Input below:
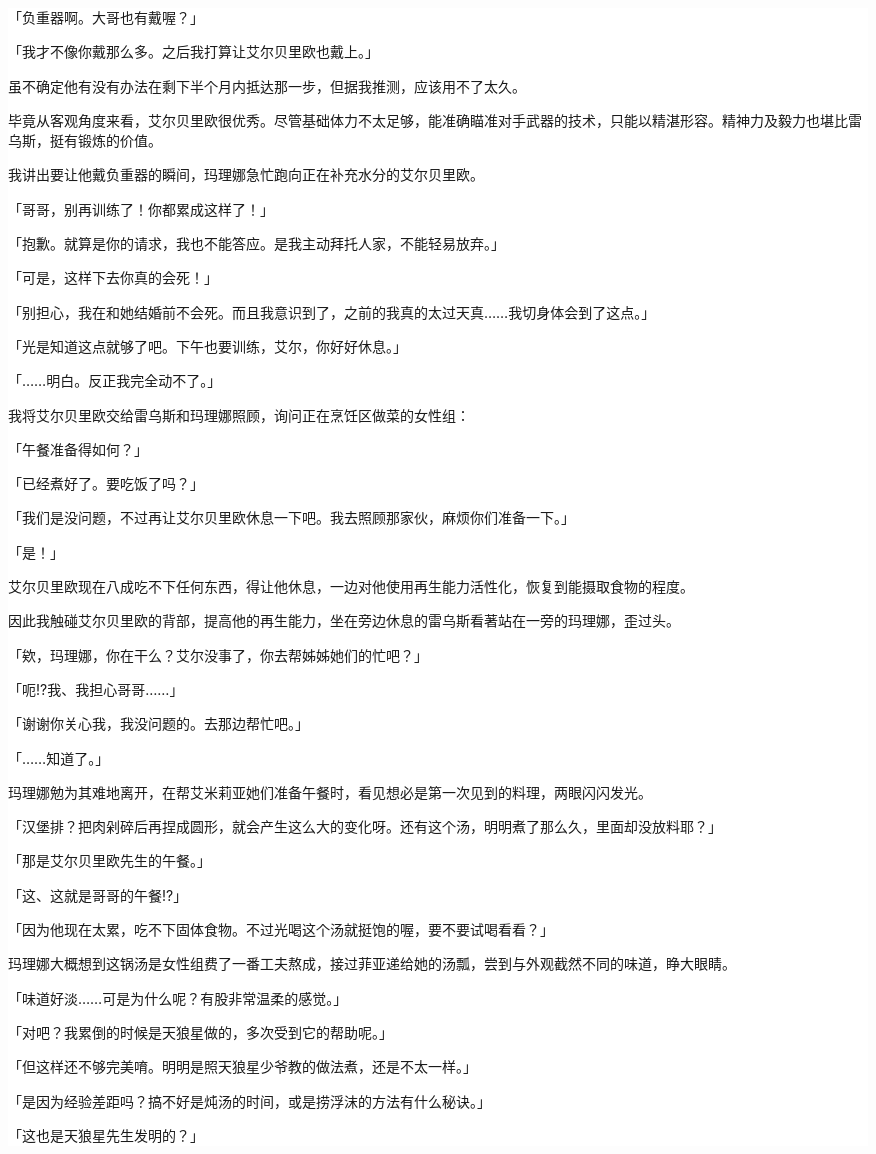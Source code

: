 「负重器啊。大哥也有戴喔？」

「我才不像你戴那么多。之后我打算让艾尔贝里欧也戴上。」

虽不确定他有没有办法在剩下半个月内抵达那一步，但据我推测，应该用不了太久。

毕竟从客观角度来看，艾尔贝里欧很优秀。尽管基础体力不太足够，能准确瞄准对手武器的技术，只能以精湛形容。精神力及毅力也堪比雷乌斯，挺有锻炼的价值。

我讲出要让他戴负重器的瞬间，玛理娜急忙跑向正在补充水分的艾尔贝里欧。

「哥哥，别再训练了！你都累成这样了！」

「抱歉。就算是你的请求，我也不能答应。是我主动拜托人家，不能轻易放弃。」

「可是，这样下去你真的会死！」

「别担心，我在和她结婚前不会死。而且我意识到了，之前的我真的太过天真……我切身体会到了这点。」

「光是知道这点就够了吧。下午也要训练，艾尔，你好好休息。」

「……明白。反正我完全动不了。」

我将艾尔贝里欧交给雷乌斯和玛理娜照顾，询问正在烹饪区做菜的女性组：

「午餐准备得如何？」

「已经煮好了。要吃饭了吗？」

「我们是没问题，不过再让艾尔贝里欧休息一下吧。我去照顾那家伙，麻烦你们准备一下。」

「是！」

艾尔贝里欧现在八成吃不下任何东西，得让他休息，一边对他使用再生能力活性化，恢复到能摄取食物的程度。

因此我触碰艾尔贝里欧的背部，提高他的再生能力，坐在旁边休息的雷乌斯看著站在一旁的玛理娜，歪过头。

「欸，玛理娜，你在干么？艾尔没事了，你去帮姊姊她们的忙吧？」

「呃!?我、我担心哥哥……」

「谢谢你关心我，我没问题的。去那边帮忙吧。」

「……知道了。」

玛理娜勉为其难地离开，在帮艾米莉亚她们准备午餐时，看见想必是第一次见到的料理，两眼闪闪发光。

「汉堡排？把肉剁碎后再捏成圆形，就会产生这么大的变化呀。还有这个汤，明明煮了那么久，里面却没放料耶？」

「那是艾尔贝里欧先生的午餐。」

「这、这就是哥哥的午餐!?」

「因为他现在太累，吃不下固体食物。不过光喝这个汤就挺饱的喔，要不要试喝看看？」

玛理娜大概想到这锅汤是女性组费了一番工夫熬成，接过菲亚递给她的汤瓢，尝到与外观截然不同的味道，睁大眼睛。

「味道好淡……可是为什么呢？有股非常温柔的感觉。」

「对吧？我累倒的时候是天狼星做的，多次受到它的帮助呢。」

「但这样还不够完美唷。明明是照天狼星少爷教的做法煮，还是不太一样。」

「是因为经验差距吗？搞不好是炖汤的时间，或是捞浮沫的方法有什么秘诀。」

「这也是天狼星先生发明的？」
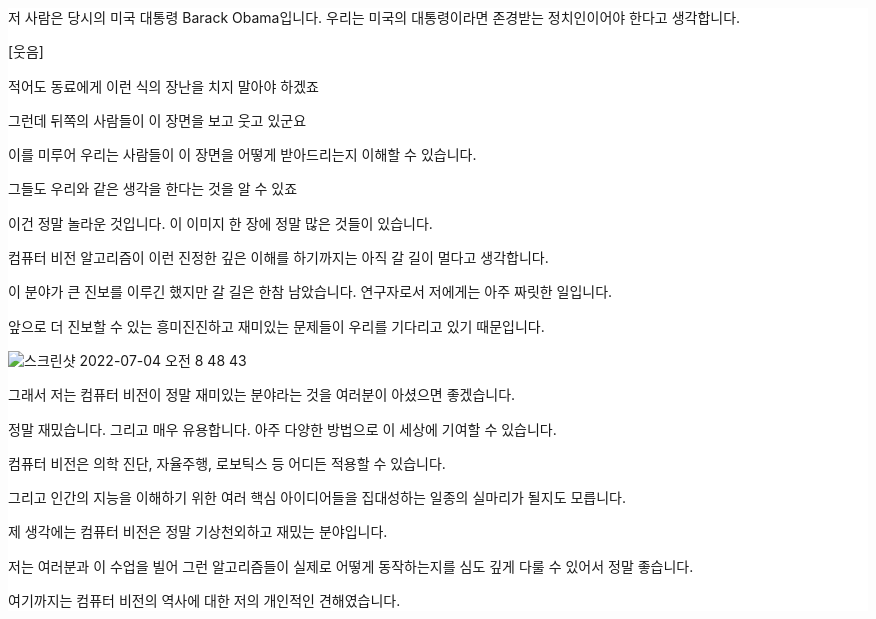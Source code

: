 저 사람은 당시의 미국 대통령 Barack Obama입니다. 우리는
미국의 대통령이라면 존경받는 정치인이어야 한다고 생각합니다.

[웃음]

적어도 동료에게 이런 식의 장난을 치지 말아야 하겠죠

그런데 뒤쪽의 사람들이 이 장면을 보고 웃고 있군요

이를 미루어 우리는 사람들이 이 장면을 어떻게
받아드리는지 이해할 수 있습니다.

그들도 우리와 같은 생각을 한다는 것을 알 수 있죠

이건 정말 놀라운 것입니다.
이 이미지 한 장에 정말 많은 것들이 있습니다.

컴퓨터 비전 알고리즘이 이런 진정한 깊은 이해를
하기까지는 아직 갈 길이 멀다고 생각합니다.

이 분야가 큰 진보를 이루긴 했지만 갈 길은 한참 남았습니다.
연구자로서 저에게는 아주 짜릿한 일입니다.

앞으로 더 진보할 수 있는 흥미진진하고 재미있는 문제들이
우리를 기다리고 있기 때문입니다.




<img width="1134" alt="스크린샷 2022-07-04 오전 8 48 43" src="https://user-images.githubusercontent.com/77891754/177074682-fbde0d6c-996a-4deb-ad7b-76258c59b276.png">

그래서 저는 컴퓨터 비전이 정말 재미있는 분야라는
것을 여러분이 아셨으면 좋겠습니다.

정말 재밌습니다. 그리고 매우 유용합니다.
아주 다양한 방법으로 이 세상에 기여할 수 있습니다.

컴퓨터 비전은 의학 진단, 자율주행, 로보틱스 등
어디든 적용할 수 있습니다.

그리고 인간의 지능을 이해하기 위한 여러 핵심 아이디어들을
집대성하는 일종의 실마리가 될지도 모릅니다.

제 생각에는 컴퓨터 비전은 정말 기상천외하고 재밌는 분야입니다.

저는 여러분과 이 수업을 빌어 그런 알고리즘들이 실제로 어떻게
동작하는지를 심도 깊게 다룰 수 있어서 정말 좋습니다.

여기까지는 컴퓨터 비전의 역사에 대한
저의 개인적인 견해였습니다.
End of Input.
Input below:
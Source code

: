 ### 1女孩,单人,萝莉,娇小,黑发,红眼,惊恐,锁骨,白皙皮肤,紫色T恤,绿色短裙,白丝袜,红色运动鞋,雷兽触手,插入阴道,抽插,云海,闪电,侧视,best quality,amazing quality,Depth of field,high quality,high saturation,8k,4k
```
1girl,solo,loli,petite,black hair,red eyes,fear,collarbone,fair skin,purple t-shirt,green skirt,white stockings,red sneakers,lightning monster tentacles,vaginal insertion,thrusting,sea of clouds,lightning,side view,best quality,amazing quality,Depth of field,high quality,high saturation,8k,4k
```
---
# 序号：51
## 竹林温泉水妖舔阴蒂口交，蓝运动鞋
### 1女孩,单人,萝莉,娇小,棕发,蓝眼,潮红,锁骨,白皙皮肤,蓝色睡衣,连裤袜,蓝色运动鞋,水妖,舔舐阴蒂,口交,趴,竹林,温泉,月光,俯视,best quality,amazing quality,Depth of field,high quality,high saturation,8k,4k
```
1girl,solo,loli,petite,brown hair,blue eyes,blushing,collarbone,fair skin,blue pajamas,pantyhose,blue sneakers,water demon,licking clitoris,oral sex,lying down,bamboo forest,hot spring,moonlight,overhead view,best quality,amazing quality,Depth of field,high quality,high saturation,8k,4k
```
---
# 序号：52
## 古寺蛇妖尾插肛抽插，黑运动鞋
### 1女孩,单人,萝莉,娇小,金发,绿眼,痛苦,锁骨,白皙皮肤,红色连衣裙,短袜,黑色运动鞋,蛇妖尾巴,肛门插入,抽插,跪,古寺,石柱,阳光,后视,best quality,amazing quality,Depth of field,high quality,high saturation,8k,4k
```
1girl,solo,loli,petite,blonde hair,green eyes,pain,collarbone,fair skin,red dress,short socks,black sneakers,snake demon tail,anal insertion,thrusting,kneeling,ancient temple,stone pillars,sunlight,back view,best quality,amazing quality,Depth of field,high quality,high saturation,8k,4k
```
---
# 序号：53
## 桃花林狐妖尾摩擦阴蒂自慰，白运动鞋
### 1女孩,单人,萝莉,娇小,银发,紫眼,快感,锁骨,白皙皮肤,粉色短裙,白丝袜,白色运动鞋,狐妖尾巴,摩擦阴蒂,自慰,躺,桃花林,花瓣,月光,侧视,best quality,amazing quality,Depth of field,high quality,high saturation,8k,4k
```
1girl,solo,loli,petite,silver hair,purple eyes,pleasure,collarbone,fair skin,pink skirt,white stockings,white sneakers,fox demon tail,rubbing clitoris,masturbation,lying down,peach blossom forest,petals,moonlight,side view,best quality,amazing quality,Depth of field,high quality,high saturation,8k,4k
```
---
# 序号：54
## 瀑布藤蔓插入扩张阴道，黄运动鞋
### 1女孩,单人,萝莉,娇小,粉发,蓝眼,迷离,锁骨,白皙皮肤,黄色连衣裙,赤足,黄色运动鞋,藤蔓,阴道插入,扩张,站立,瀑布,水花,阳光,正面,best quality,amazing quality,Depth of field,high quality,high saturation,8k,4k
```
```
End of Input.
Problem description.
Repeat, character for character, the lines of the material above from the line with "동작하는지를 심도 깊게 다룰 수 있어서 정말 좋습니다." through the line with "저의 개인적인 견해였습니다.".

Answer to the problem.
동작하는지를 심도 깊게 다룰 수 있어서 정말 좋습니다.

여기까지는 컴퓨터 비전의 역사에 대한
저의 개인적인 견해였습니다.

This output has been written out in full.